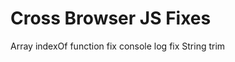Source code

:Cross Browser JS Fixes
======================

Array indexOf function fix
console log fix
String trim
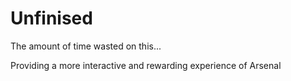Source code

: # Unfinised
The amount of time wasted on this...

Providing a more interactive and rewarding experience of Arsenal

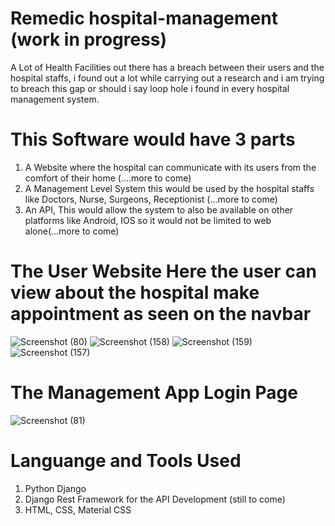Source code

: # Remedic hospital-management (work in progress)
A Lot of Health Facilities out there has a breach between their users and the hospital staffs, 
i found out a lot while carrying out a research and i am trying to breach this gap or should i say loop hole i found in every hospital management system.

# This Software would have 3 parts
1. A Website where the hospital can communicate with its users from the comfort of their home (....more to come)
2. A Management Level System this would be used by the hospital staffs like Doctors, Nurse, Surgeons, Receptionist (...more to come)
3. An API, This would allow the system to also be available on other platforms like Android, IOS so it would not be limited to web alone(...more to come)

<!-- The User Website  -->
# The User Website Here the user can view about the hospital make appointment as seen on the navbar
![Screenshot (80)](https://user-images.githubusercontent.com/40686166/164814321-32c6ff29-2d8b-4e96-b424-c5792e9cfdeb.png)
![Screenshot (158)](https://user-images.githubusercontent.com/40686166/181853892-93b82d41-8fd8-4275-9ef0-4c515556d7f2.png)
![Screenshot (159)](https://user-images.githubusercontent.com/40686166/181853896-3375f442-cb98-47ca-aa12-1191d95ca838.png)
![Screenshot (157)](https://user-images.githubusercontent.com/40686166/181853898-dc3e2d78-248a-4aad-8560-611fa9d7570c.png)

<!-- The Landing Page -->
# The Management App Login Page
![Screenshot (81)](https://user-images.githubusercontent.com/40686166/164814252-21926d4d-ba79-492b-a05a-a974c82f137b.png)


# Languange and Tools Used 
1. Python Django 
2. Django Rest Framework for the API Development (still to come)
3. HTML, CSS, Material CSS
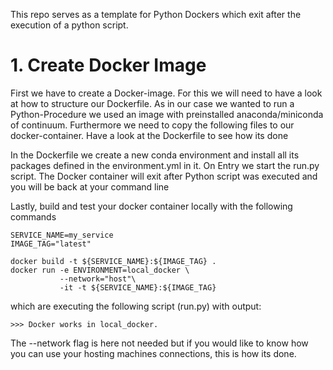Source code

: This repo serves as a template for Python Dockers which exit after the execution of a python script. 

# 1. Create Docker Image

First we have to create a Docker-image. For this we will need to have a look at how to structure our Dockerfile. 
As in our case we wanted to run a Python-Procedure we used an image with preinstalled anaconda/miniconda of continuum. 
Furthermore we need to copy the following files to our docker-container. Have a look at the Dockerfile to see how its done

In the Dockerfile we create a new conda environment and install all its packages defined in the environment.yml in it.
On Entry we start the run.py script. The Docker container will exit after Python script was executed and you will 
be back at your command line 

Lastly, build and test your docker container locally with the following commands

    SERVICE_NAME=my_service
    IMAGE_TAG="latest"
    
    docker build -t ${SERVICE_NAME}:${IMAGE_TAG} .
    docker run -e ENVIRONMENT=local_docker \
               --network="host"\
               -it -t ${SERVICE_NAME}:${IMAGE_TAG} 

which are executing the following script (run.py) with output: 

    >>> Docker works in local_docker.
    
The --network flag is here not needed  but if you would like to know how you can use your hosting machines connections, 
this is how its done.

_What you have to do_
Return the material word for word, images omitted.

_Worked solution_
Source code

:Cross Browser JS Fixes
======================

Array indexOf function fix
console log fix
String trim
Source code

: # Unfinised
The amount of time wasted on this...

Providing a more interactive and rewarding experience of Arsenal

Source code

: # Remedic hospital-management (work in progress)
A Lot of Health Facilities out there has a breach between their users and the hospital staffs, 
i found out a lot while carrying out a research and i am trying to breach this gap or should i say loop hole i found in every hospital management system.

# This Software would have 3 parts
1. A Website where the hospital can communicate with its users from the comfort of their home (....more to come)
2. A Management Level System this would be used by the hospital staffs like Doctors, Nurse, Surgeons, Receptionist (...more to come)
3. An API, This would allow the system to also be available on other platforms like Android, IOS so it would not be limited to web alone(...more to come)

<!-- The User Website  -->
# The User Website Here the user can view about the hospital make appointment as seen on the navbar
![Screenshot (80)](https://user-images.githubusercontent.com/40686166/164814321-32c6ff29-2d8b-4e96-b424-c5792e9cfdeb.png)
![Screenshot (158)](https://user-images.githubusercontent.com/40686166/181853892-93b82d41-8fd8-4275-9ef0-4c515556d7f2.png)
![Screenshot (159)](https://user-images.githubusercontent.com/40686166/181853896-3375f442-cb98-47ca-aa12-1191d95ca838.png)
![Screenshot (157)](https://user-images.githubusercontent.com/40686166/181853898-dc3e2d78-248a-4aad-8560-611fa9d7570c.png)

<!-- The Landing Page -->
# The Management App Login Page
![Screenshot (81)](https://user-images.githubusercontent.com/40686166/164814252-21926d4d-ba79-492b-a05a-a974c82f137b.png)


# Languange and Tools Used 
1. Python Django 
2. Django Rest Framework for the API Development (still to come)
3. HTML, CSS, Material CSS
Source code

: This repo serves as a template for Python Dockers which exit after the execution of a python script. 

# 1. Create Docker Image

First we have to create a Docker-image. For this we will need to have a look at how to structure our Dockerfile. 
As in our case we wanted to run a Python-Procedure we used an image with preinstalled anaconda/miniconda of continuum. 
Furthermore we need to copy the following files to our docker-container. Have a look at the Dockerfile to see how its done

In the Dockerfile we create a new conda environment and install all its packages defined in the environment.yml in it.
On Entry we start the run.py script. The Docker container will exit after Python script was executed and you will 
be back at your command line 

Lastly, build and test your docker container locally with the following commands

    SERVICE_NAME=my_service
    IMAGE_TAG="latest"
    
    docker build -t ${SERVICE_NAME}:${IMAGE_TAG} .
    docker run -e ENVIRONMENT=local_docker \
               --network="host"\
               -it -t ${SERVICE_NAME}:${IMAGE_TAG} 

which are executing the following script (run.py) with output: 

    >>> Docker works in local_docker.
    
The --network flag is here not needed  but if you would like to know how you can use your hosting machines connections, 
this is how its done.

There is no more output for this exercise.